Radiation levels in the upper atmosphere can vary considerably depending on what is happening with solar activity, and could have implications for industries such as those who work in airplanes. There also are questions about how this radiation affects ozone in the high atmosphere, above the altitude of the so-called “ozone hole” but still in a region crucial for chemical reactions and energy transport between different regions of the atmosphere.
As the particles precipitate into the middle atmosphere, Mann explained, the particles create nitrogen oxide and hydrogen oxide radicals – known as catalytic destroyers of ozone. Most studies to date have focused on protons (which appear less frequently from the belts, but with great effect), while RADICALS will focus on electrons (which may fall in the atmosphere continuously and have a large alteration on atmospheric processes.)
RADICALS will measure this precipitation as it “tumbles like a cartwheeling gymnast along the direction of orbit,” Mann explained. It will be able to view the full-angle distribution of particles into the atmosphere twice per satellite spin, including how much is precipitating at different latitudes, different times and different solar environments, he said.
“We’ll get a unique picture of what is happening as this radiation hammers its way down into the atmosphere,” he said.
Canadian scientists have participated in numerous missions concerning space radiation, with a recent notable example being the NASA Van Allen Probes, which ran from 2012 to 2019. Another early space mission from the United States, called Explorer 1, discovered bands of radiation surrounding Earth in 1958 called the Van Allen Belts. More recent studies (including from the Probes mission) showed the belts vary in altitude and in structure depending on solar activity.
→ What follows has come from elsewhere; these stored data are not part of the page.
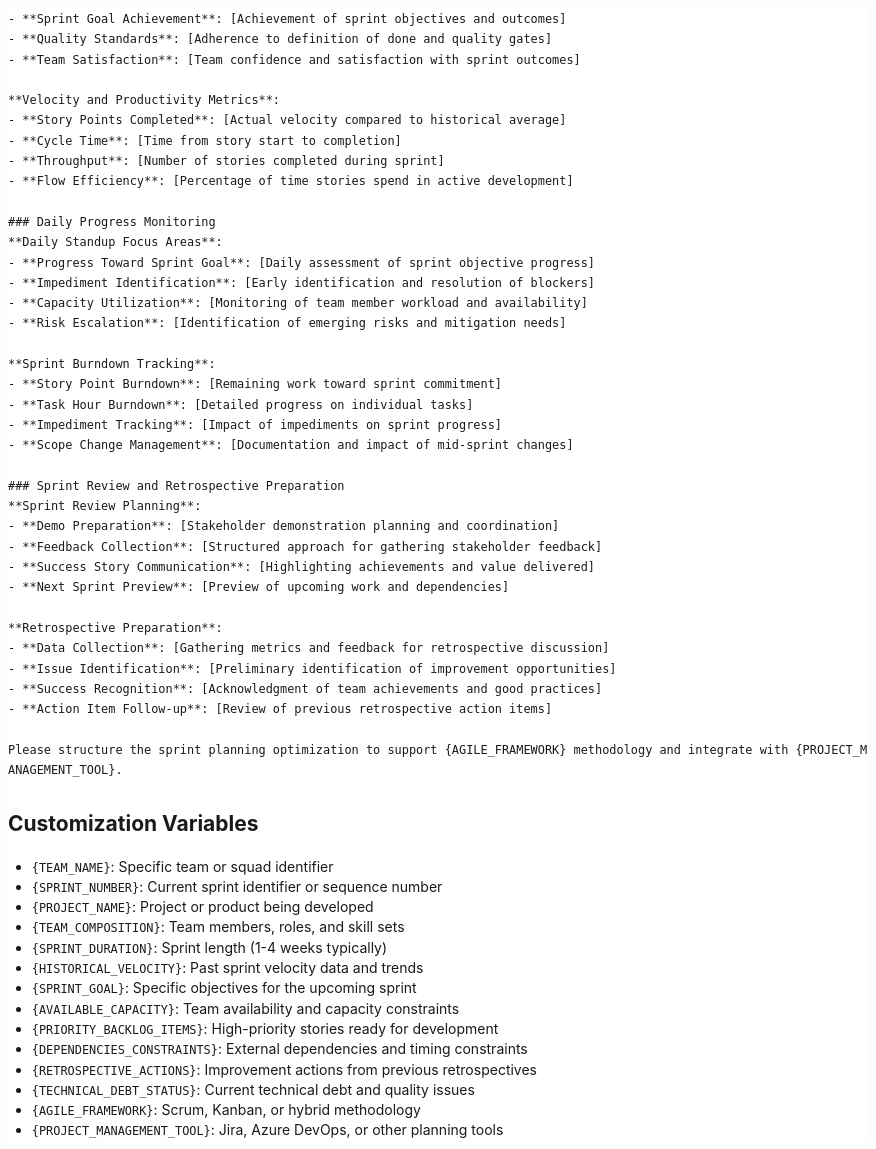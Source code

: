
 ```
- **Sprint Goal Achievement**: [Achievement of sprint objectives and outcomes]
- **Quality Standards**: [Adherence to definition of done and quality gates]
- **Team Satisfaction**: [Team confidence and satisfaction with sprint outcomes]

**Velocity and Productivity Metrics**:
- **Story Points Completed**: [Actual velocity compared to historical average]
- **Cycle Time**: [Time from story start to completion]
- **Throughput**: [Number of stories completed during sprint]
- **Flow Efficiency**: [Percentage of time stories spend in active development]

### Daily Progress Monitoring
**Daily Standup Focus Areas**:
- **Progress Toward Sprint Goal**: [Daily assessment of sprint objective progress]
- **Impediment Identification**: [Early identification and resolution of blockers]
- **Capacity Utilization**: [Monitoring of team member workload and availability]
- **Risk Escalation**: [Identification of emerging risks and mitigation needs]

**Sprint Burndown Tracking**:
- **Story Point Burndown**: [Remaining work toward sprint commitment]
- **Task Hour Burndown**: [Detailed progress on individual tasks]
- **Impediment Tracking**: [Impact of impediments on sprint progress]
- **Scope Change Management**: [Documentation and impact of mid-sprint changes]

### Sprint Review and Retrospective Preparation
**Sprint Review Planning**:
- **Demo Preparation**: [Stakeholder demonstration planning and coordination]
- **Feedback Collection**: [Structured approach for gathering stakeholder feedback]
- **Success Story Communication**: [Highlighting achievements and value delivered]
- **Next Sprint Preview**: [Preview of upcoming work and dependencies]

**Retrospective Preparation**:
- **Data Collection**: [Gathering metrics and feedback for retrospective discussion]
- **Issue Identification**: [Preliminary identification of improvement opportunities]
- **Success Recognition**: [Acknowledgment of team achievements and good practices]
- **Action Item Follow-up**: [Review of previous retrospective action items]

Please structure the sprint planning optimization to support {AGILE_FRAMEWORK} methodology and integrate with {PROJECT_MANAGEMENT_TOOL}.
```

## Customization Variables

- `{TEAM_NAME}`: Specific team or squad identifier
- `{SPRINT_NUMBER}`: Current sprint identifier or sequence number
- `{PROJECT_NAME}`: Project or product being developed
- `{TEAM_COMPOSITION}`: Team members, roles, and skill sets
- `{SPRINT_DURATION}`: Sprint length (1-4 weeks typically)
- `{HISTORICAL_VELOCITY}`: Past sprint velocity data and trends
- `{SPRINT_GOAL}`: Specific objectives for the upcoming sprint
- `{AVAILABLE_CAPACITY}`: Team availability and capacity constraints
- `{PRIORITY_BACKLOG_ITEMS}`: High-priority stories ready for development
- `{DEPENDENCIES_CONSTRAINTS}`: External dependencies and timing constraints
- `{RETROSPECTIVE_ACTIONS}`: Improvement actions from previous retrospectives
- `{TECHNICAL_DEBT_STATUS}`: Current technical debt and quality issues
- `{AGILE_FRAMEWORK}`: Scrum, Kanban, or hybrid methodology
- `{PROJECT_MANAGEMENT_TOOL}`: Jira, Azure DevOps, or other planning tools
The altitude of the belts can vary considerably depending on solar activity. The inner region is densest at roughly 3,000 km above Earth – about 7.5 times higher than the International Space Station, but still within the region of many satellite orbits. The outer maximum density tends to be between 15,000 to 20,000 km in altitude, although it can stray quite a bit higher towards geosynchronous orbits.
One immediate worry about radiation and solar activity in the Van Allen belts is what happens with satellites, since they can be damaged through dielectric charging or other processes. Given how much of our world depends on satellites – Earth observation, communications and security, to name a few applications – predicting solar activity and its effects is helpful.
On a longer scale, the measurements from RADICALS will allow scientists to assess the energy input into the atmosphere from space radiation, a unique measurement never before been seen in detail. These effects can be assessed in future climate models and help with our understanding of Earth’s climate as a whole.